Il faut beaucoup de choses pour être digne d'enseigner la parole de Dieu: il faut la science, la sainteté, pour que la parole qu'on enseigne soit reçue efficacement. Il faut que celui qui enseigne aime et fasse aimer le devoir. Vous allez promettre d'être Oblats. Dans votre intention, c'est pour toujours, éternellement. Ayez donc en main ce qui est nécessaire. Notre mission à nous, c'est d'aller par toute la terre représenter Notre-Seigneur, disait la bonne Mère. Il faudra qu'on le voie marcher encore sur la terre, disait‑elle. Sa mission, en effet, n'est pas finie. “Je m'en vais, disait Notre-Seigneur à ses apôtres; mais je reviendrai à vous et je serai avec vous ... jusqu’à la fin du monde” (Mt 28:20). Nous vous aidons, Seigneur, à continuer votre vie ici‑bas. Nous devons être votre visage, vos actes, vos paroles. Nos Pères qui sont au loin, en mission, réclament instamment secours et aide: “Mais, disent‑ils sans cesse, envoyez‑nous des saints.” Notre mission à nous, c'est d'aider les âmes, c'est de les conduire là où le bon Dieu les veut. Quelles exigences demande l'accomplissement de cette tâche. Il faut donner une parole où Dieu soit tout entier. Ne parlons pas pour rien et ne nous mettons pas nous‑mêmes dans nos paroles. Il faut que le cœur soit si pur, que l'intention soit si droite, que Dieu seul apparaisse; qu'il rayonne librement et vienne se déposer tout droit dans cette âme.

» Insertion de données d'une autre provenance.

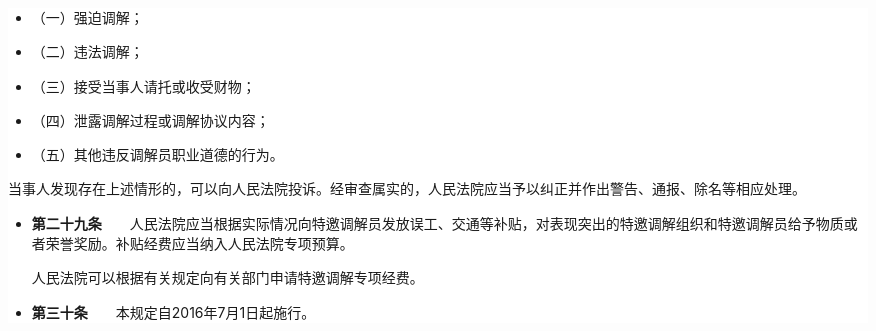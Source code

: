   - （一）强迫调解；

  - （二）违法调解；

  - （三）接受当事人请托或收受财物；

  - （四）泄露调解过程或调解协议内容；

  - （五）其他违反调解员职业道德的行为。

  当事人发现存在上述情形的，可以向人民法院投诉。经审查属实的，人民法院应当予以纠正并作出警告、通报、除名等相应处理。

- **第二十九条**　　人民法院应当根据实际情况向特邀调解员发放误工、交通等补贴，对表现突出的特邀调解组织和特邀调解员给予物质或者荣誉奖励。补贴经费应当纳入人民法院专项预算。

  人民法院可以根据有关规定向有关部门申请特邀调解专项经费。

- **第三十条**　　本规定自2016年7月1日起施行。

Courage, mes amis. Ce que Dieu a commencé, il nous le continuera. La grâce ne nous a pas fait défaut jusqu'à maintenant: elle nous sera continuée. Mais vous prenez peur; vous voulez reculer, aller en arrière. Allez de l'avant, allez, petits enfants! Rappelez‑vous votre enfance et la protection dont vous entouraient vos bons parents, les soins qu'ils vous ont donnés, les dangers auxquels ils vous ont fait échapper. Est‑ce que le bon Dieu n'est pas votre père? comme il est le père de tout homme, le père de chaque âme en particulier.

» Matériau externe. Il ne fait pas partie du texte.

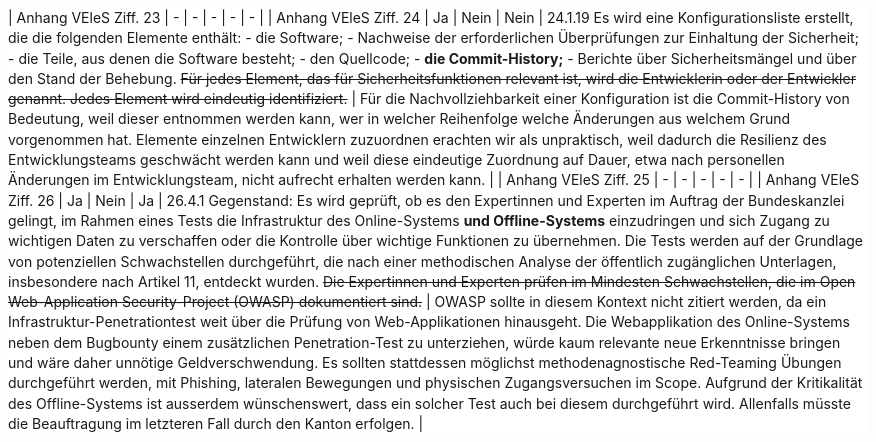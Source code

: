 | Anhang VEleS Ziff. 23 | -     | -        | -           | -                                                                                                                                                                                                                                                                                                                                                                                                                                                                                                                                                                                                                                                                                  | -                                                                                                                                                                                                                                                                                                                                                                                                                                                                                                                                                                                                                                                                                                                                                           |
| Anhang VEleS Ziff. 24 | Ja    | Nein     | Nein        | 24.1.19 Es wird eine Konfigurationsliste erstellt, die die folgenden Elemente enthält: - die Software; - Nachweise der erforderlichen Überprüfungen zur Einhaltung der Sicherheit; - die Teile, aus denen die Software besteht; - den Quellcode; - **die Commit-History;** - Berichte über Sicherheitsmängel und über den Stand der Behebung. ~~Für jedes Element, das für Sicherheitsfunktionen relevant ist, wird die Entwicklerin oder der Entwickler genannt. Jedes Element wird eindeutig identifiziert.~~                                                                                                                                                                    | Für die Nachvollziehbarkeit einer Konfiguration ist die Commit-History von Bedeutung, weil dieser entnommen werden kann, wer in welcher Reihenfolge welche Änderungen aus welchem Grund vorgenommen hat.   Elemente einzelnen Entwicklern zuzuordnen erachten wir als unpraktisch, weil dadurch die Resilienz des Entwicklungsteams geschwächt werden kann und weil diese eindeutige Zuordnung auf Dauer, etwa nach personellen Änderungen im Entwicklungsteam, nicht aufrecht erhalten werden kann.                                                                                                                                                                                                                                                        |
| Anhang VEleS Ziff. 25 | -     | -        | -           | -                                                                                                                                                                                                                                                                                                                                                                                                                                                                                                                                                                                                                                                                                  | -                                                                                                                                                                                                                                                                                                                                                                                                                                                                                                                                                                                                                                                                                                                                                           |
| Anhang VEleS Ziff. 26 | Ja    | Nein     | Ja          | 26.4.1 Gegenstand: Es wird geprüft, ob es den Expertinnen und Experten im Auftrag der Bundeskanzlei gelingt, im Rahmen eines Tests die Infrastruktur des Online-Systems **und Offline-Systems** einzudringen und sich Zugang zu wichtigen Daten zu verschaffen oder die Kontrolle über wichtige Funktionen zu übernehmen. Die Tests werden auf der Grundlage von potenziellen Schwachstellen durchgeführt, die nach einer methodischen Analyse der öffentlich zugänglichen Unterlagen, insbesondere nach Artikel 11, entdeckt wurden. ~~Die Expertinnen und Experten prüfen im Mindesten Schwachstellen, die im Open Web-Application Security-Project (OWASP) dokumentiert sind.~~ | OWASP sollte in diesem Kontext nicht zitiert werden, da ein Infrastruktur-Penetrationtest weit über die Prüfung von Web-Applikationen hinausgeht. Die Webapplikation des Online-Systems neben dem Bugbounty einem zusätzlichen Penetration-Test zu unterziehen, würde kaum relevante neue Erkenntnisse bringen und wäre daher unnötige Geldverschwendung.  Es sollten stattdessen möglichst methodenagnostische Red-Teaming Übungen durchgeführt werden, mit Phishing, lateralen Bewegungen und physischen Zugangsversuchen im Scope.  Aufgrund der Kritikalität des Offline-Systems ist ausserdem wünschenswert, dass ein solcher Test auch bei diesem durchgeführt wird. Allenfalls müsste die Beauftragung im letzteren Fall durch den Kanton erfolgen.  |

La bonne Mère m'a dit que ceux qui entrent dans cette voie seraient assurés de faire la volonté de Dieu, beaucoup plus saints et capables d'encourager beaucoup d'autres. Elle me disait: “Ce ne sont pas eux qui s'occuperont des œuvres, le bon Dieu s'en occupera lui‑même”. Quoi de plus consolant? Le bon Dieu va prendre en main vos devoirs, vos vœux, vos charges; il va les prendre entièrement entre ses mains, et il vous donnera la grâce, la force pour tout bien accomplir. Il vous demande l'acte de volonté nécessaire pour que vous fassiez ce qu'il attend de vous. Ses promesses jusqu'ici se sont toujours réalisées. Ce que le bon Dieu a opéré pour nous tous est tellement visible, depuis le jour où la première fois nous étions reçus novices. Mgr Ravinet, de bonne, douce et sainte mémoire, nous disait: “Vous n'êtes qu'un petit grain de sénevé, tout à fait inaperçu; bientôt ce sera un arbre et un grand arbre, qui étendra ses larges branches, sur lesquelles viendront se réfugier les enfants de Dieu”. Voyez, la prophétie du bon et saint évêque et les promesses de la bonne Mère se sont réalisées. Déjà, sur bien des points, la terre a des Oblats, des Oblats qui font l'oeuvre de Dieu d'une manière bien spéciale, sans secours, sans aide, dans les postes les derniers de 1'Eglise, dans les contrées les plus abandonnées. Le bon Dieu est là où ils sont; ils les porte entre ses mains.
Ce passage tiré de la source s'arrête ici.